WHAT YOU NEED TO DO
Restate, in full and unchanged, the entries that follow, but not their pictures.

DATA PROVIDED
_ _ _ _
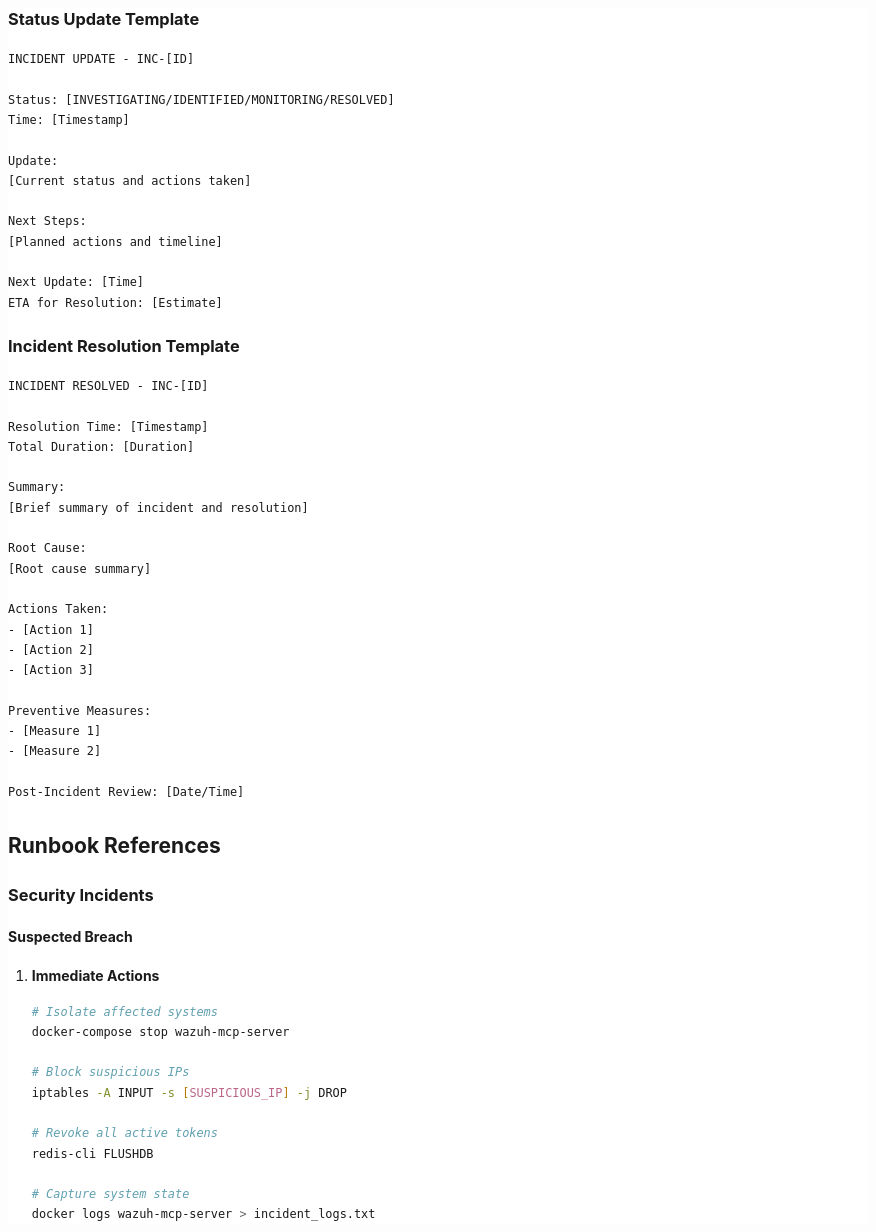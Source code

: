 ### Status Update Template

```
INCIDENT UPDATE - INC-[ID]

Status: [INVESTIGATING/IDENTIFIED/MONITORING/RESOLVED]
Time: [Timestamp]

Update:
[Current status and actions taken]

Next Steps:
[Planned actions and timeline]

Next Update: [Time]
ETA for Resolution: [Estimate]
```

### Incident Resolution Template

```
INCIDENT RESOLVED - INC-[ID]

Resolution Time: [Timestamp]
Total Duration: [Duration]

Summary:
[Brief summary of incident and resolution]

Root Cause:
[Root cause summary]

Actions Taken:
- [Action 1]
- [Action 2]
- [Action 3]

Preventive Measures:
- [Measure 1]
- [Measure 2]

Post-Incident Review: [Date/Time]
```

## Runbook References

### Security Incidents

#### Suspected Breach
1. **Immediate Actions**
   ```bash
   # Isolate affected systems
   docker-compose stop wazuh-mcp-server
   
   # Block suspicious IPs
   iptables -A INPUT -s [SUSPICIOUS_IP] -j DROP
   
   # Revoke all active tokens
   redis-cli FLUSHDB
   
   # Capture system state
   docker logs wazuh-mcp-server > incident_logs.txt
   ```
_ _ _ _
OUTPUT BELOW
Source code

: ### Status Update Template

```
INCIDENT UPDATE - INC-[ID]

Status: [INVESTIGATING/IDENTIFIED/MONITORING/RESOLVED]
Time: [Timestamp]

Update:
[Current status and actions taken]

Next Steps:
[Planned actions and timeline]

Next Update: [Time]
ETA for Resolution: [Estimate]
```

### Incident Resolution Template

```
INCIDENT RESOLVED - INC-[ID]

Resolution Time: [Timestamp]
Total Duration: [Duration]

Summary:
[Brief summary of incident and resolution]

Root Cause:
[Root cause summary]

Actions Taken:
- [Action 1]
- [Action 2]
- [Action 3]

Preventive Measures:
- [Measure 1]
- [Measure 2]

Post-Incident Review: [Date/Time]
```

## Runbook References

### Security Incidents

#### Suspected Breach
1. **Immediate Actions**
   ```bash
   # Isolate affected systems
   docker-compose stop wazuh-mcp-server
   
   # Block suspicious IPs
   iptables -A INPUT -s [SUSPICIOUS_IP] -j DROP
   
   # Revoke all active tokens
   redis-cli FLUSHDB
   
   # Capture system state
   docker logs wazuh-mcp-server > incident_logs.txt
   ```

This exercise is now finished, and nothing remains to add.